• [DIRECTIONS FOR THIS TASK]
Using the material below, print the line that contains "JavaScript DSL", the line that contains "represents the OpenApi", and every line in between, exactly and nothing else.

• [SUPPLIED RECORDS]
▶
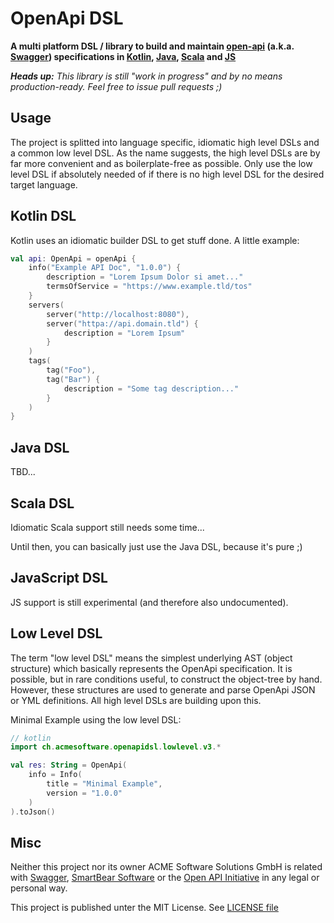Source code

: OpenApi DSL
===========

**A multi platform DSL / library to build and maintain [open-api](https://www.openapis.org/) (a.k.a. 
[Swagger](https://swagger.io/)) specifications in [Kotlin](#kotlin-dsl), [Java](#java-dsl), [Scala](#scala-dsl) and 
[JS](#javascript-dsl)**

***Heads up:** This library is still "work in progress" and by no means production-ready. Feel free to issue pull 
requests ;)*

Usage
-----

The project is splitted into language specific, idiomatic high level DSLs and a common low level DSL. As the name 
suggests, the high level DSLs are by far more convenient and as boilerplate-free as possible. Only use the low level DSL 
if absolutely needed of if there is no high level DSL for the desired target language.

Kotlin DSL
----------

Kotlin uses an idiomatic builder DSL to get stuff done. A little example:

```kotlin
val api: OpenApi = openApi {
    info("Example API Doc", "1.0.0") {
        description = "Lorem Ipsum Dolor si amet..."
        termsOfService = "https://www.example.tld/tos"
    }
    servers(
        server("http://localhost:8080"),
        server("httpa://api.domain.tld") {
            description = "Lorem Ipsum"
        }
    )
    tags(
        tag("Foo"),
        tag("Bar") {
            description = "Some tag description..."
        }
    )
}

```

Java DSL
--------

TBD...

Scala DSL
---------

Idiomatic Scala support still needs some time...

Until then, you can basically just use the Java DSL, because it's pure ;)

JavaScript DSL
--------------

JS support is still experimental (and therefore also undocumented).

Low Level DSL
-------------

The term "low level DSL" means the simplest underlying AST (object structure) which basically represents the OpenApi 
specification. It is possible, but in rare conditions useful, to construct the object-tree by hand. However, these 
structures are used to generate and parse OpenApi JSON or YML definitions. All high level DSLs are building upon this.

Minimal Example using the low level DSL:

```kotlin
// kotlin
import ch.acmesoftware.openapidsl.lowlevel.v3.*

val res: String = OpenApi(
    info = Info(
        title = "Minimal Example",
        version = "1.0.0"
    )
).toJson()
```

Misc
----

Neither this project nor its owner ACME Software Solutions GmbH is related with [Swagger](https://swagger.io/), 
[SmartBear Software](https://smartbear.com/) or the [Open API Initiative](https://www.openapis.org/) in any legal or 
personal way.

This project is published unter the MIT License. See [LICENSE file](LICENSE.txt)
◀
• [ANSWER FOR THIS EXERCISE]
JavaScript DSL
--------------

JS support is still experimental (and therefore also undocumented).

Low Level DSL
-------------

The term "low level DSL" means the simplest underlying AST (object structure) which basically represents the OpenApi 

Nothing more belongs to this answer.